EXERCISE OBJECTIVE: Nothing outside the stretch is wanted. Repeat exactly the lines of the listing below from the one that contains "An important feature" through the one that contains "the latent quantity", both ends included.

--- EXERCISE DATA Enclosed Below ---

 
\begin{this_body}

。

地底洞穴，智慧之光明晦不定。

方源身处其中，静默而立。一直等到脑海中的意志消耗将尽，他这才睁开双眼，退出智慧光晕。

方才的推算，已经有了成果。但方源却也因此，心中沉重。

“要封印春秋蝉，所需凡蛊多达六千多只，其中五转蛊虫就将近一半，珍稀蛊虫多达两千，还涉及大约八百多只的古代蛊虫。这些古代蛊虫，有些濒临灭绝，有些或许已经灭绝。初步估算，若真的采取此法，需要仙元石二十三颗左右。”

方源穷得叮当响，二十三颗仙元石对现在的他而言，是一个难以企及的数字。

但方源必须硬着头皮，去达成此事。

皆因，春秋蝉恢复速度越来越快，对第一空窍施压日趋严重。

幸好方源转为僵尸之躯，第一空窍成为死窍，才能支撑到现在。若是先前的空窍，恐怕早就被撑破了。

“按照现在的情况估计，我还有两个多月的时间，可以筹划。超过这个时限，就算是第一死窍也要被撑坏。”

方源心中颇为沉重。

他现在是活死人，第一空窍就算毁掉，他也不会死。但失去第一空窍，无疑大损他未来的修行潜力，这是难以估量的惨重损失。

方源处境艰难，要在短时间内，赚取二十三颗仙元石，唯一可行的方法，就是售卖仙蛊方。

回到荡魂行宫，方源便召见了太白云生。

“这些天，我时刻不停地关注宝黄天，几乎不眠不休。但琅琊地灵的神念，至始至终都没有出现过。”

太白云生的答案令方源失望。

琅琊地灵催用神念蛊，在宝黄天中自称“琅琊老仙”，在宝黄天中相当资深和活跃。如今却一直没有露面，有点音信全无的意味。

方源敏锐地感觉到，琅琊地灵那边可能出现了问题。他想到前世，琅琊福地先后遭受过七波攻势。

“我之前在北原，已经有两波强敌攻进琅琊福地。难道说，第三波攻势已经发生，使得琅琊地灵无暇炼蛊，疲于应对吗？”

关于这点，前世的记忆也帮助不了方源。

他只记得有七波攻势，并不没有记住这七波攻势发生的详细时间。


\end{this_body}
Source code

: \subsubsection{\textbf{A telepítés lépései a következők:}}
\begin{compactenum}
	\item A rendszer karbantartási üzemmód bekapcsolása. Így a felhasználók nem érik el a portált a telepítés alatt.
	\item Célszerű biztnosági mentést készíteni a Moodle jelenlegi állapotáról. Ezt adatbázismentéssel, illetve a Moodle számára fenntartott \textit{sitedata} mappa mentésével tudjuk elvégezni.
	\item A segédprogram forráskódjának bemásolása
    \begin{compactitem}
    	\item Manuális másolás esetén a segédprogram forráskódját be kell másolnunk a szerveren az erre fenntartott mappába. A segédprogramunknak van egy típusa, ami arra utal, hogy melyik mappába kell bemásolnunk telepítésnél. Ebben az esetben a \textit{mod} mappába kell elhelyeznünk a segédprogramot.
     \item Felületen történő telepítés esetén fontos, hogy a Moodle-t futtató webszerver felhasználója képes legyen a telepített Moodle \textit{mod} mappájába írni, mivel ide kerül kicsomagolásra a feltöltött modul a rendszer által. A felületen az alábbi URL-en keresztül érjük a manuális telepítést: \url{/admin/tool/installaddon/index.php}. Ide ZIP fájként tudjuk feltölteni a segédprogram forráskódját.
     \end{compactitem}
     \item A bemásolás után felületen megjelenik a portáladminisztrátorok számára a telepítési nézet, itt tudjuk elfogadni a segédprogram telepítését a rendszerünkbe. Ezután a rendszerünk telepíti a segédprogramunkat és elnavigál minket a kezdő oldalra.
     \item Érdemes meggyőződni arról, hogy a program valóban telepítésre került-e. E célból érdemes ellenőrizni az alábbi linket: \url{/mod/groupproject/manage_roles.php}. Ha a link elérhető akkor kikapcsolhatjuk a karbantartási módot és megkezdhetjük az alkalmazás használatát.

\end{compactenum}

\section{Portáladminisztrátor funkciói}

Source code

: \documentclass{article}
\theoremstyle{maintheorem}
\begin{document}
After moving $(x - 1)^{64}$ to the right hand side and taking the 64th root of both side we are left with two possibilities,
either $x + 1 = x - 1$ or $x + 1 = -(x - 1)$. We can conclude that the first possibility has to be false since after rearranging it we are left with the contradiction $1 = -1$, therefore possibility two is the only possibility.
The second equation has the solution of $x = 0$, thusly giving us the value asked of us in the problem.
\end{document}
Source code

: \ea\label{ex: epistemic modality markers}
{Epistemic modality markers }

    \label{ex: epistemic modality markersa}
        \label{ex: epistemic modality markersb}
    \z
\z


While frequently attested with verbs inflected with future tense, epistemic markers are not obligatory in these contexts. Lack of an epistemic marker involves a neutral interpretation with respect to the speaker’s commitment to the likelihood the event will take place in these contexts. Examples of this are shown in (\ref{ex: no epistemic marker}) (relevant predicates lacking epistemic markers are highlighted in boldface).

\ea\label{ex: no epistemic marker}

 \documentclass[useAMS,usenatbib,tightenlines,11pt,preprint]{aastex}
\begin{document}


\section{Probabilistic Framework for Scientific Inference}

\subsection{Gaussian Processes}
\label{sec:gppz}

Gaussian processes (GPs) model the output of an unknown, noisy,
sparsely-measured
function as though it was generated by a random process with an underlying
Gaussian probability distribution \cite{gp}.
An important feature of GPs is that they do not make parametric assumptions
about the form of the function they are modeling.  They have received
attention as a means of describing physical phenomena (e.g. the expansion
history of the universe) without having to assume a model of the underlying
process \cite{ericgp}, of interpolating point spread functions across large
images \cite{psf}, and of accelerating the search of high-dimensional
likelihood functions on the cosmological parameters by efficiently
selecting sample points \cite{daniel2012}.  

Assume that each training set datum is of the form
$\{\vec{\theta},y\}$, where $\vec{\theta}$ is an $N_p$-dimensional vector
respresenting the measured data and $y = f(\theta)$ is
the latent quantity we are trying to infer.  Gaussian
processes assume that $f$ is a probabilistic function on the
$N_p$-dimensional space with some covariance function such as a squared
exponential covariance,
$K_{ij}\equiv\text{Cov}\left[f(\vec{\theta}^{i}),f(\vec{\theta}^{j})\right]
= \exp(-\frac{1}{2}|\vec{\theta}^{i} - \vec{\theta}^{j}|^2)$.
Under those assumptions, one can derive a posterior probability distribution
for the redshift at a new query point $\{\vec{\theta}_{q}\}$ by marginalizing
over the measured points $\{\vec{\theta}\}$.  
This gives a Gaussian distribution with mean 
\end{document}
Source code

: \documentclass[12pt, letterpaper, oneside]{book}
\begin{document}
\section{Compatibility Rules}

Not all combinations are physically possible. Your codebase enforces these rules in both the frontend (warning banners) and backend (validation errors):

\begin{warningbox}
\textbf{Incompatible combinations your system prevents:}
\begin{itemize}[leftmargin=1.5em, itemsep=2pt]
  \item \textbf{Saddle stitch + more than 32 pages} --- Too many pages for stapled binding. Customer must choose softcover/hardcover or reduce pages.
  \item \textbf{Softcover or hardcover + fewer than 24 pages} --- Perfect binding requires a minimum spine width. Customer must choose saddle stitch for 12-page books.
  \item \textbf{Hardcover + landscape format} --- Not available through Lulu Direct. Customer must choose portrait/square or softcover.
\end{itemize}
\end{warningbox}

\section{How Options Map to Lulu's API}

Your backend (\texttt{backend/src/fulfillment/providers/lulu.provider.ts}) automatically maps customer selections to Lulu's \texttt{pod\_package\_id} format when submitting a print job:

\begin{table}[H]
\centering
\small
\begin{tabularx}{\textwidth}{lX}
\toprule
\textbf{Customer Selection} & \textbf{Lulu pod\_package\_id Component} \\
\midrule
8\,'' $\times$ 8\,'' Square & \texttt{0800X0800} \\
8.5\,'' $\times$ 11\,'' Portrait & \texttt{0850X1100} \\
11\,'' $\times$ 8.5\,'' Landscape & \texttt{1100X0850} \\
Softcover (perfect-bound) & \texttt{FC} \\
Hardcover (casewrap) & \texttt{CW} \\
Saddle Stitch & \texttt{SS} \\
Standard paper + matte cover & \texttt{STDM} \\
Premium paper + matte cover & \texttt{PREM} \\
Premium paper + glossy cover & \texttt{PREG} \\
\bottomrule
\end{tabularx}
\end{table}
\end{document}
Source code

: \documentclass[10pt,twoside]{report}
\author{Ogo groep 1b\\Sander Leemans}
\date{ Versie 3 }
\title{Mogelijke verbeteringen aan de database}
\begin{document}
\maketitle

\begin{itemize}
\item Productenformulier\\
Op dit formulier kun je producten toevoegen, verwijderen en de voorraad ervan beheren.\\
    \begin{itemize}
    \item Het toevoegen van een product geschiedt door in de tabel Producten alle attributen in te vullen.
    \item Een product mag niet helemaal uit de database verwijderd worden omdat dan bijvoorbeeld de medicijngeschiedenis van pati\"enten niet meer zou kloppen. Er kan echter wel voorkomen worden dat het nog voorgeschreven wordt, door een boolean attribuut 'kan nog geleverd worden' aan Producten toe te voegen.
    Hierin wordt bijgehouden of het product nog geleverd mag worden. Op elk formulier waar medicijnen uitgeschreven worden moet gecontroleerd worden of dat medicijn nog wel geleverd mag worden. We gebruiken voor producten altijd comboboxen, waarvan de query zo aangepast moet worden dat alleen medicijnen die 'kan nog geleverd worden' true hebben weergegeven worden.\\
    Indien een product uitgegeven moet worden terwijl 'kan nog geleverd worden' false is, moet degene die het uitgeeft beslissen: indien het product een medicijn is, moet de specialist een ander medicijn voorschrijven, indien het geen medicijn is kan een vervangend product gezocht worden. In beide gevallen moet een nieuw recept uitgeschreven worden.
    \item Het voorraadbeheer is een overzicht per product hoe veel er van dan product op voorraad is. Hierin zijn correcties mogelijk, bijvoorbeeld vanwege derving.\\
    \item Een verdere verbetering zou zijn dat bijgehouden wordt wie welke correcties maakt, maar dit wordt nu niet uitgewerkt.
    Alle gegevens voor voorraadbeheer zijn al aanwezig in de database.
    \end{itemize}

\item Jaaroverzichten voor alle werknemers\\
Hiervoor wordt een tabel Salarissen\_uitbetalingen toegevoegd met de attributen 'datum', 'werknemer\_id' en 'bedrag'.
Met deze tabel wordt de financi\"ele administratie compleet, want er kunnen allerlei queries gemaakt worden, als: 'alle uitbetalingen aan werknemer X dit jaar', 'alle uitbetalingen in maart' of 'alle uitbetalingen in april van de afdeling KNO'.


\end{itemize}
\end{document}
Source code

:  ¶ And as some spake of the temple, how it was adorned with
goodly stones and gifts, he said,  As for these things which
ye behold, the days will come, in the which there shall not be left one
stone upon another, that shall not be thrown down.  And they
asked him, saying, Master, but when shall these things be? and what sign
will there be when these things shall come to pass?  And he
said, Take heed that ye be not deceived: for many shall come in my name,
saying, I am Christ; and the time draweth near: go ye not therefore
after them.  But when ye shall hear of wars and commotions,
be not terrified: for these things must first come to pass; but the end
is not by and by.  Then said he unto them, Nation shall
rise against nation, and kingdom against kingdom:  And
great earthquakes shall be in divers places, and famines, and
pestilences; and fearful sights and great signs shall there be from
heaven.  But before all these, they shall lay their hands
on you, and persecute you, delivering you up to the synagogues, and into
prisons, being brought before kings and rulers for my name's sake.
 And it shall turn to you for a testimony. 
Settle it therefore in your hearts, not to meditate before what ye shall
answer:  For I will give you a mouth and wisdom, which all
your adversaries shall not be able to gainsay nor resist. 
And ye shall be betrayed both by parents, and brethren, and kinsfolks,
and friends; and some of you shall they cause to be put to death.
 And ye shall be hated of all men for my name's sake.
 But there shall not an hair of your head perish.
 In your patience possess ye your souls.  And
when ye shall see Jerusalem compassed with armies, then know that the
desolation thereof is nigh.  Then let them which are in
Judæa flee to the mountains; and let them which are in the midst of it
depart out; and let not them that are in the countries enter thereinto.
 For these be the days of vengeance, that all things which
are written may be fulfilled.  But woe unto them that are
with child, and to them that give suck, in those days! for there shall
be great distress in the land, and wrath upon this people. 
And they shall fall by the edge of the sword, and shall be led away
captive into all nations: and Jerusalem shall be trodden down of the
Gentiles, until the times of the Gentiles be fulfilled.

--- End of Enclosed EXERCISE DATA ---

ANSWER TO THIS PROBLEM:
An important feature of GPs is that they do not make parametric assumptions
about the form of the function they are modeling.  They have received
attention as a means of describing physical phenomena (e.g. the expansion
history of the universe) without having to assume a model of the underlying
process \cite{ericgp}, of interpolating point spread functions across large
images \cite{psf}, and of accelerating the search of high-dimensional
likelihood functions on the cosmological parameters by efficiently
selecting sample points \cite{daniel2012}.  

Assume that each training set datum is of the form
$\{\vec{\theta},y\}$, where $\vec{\theta}$ is an $N_p$-dimensional vector
respresenting the measured data and $y = f(\theta)$ is
the latent quantity we are trying to infer.  Gaussian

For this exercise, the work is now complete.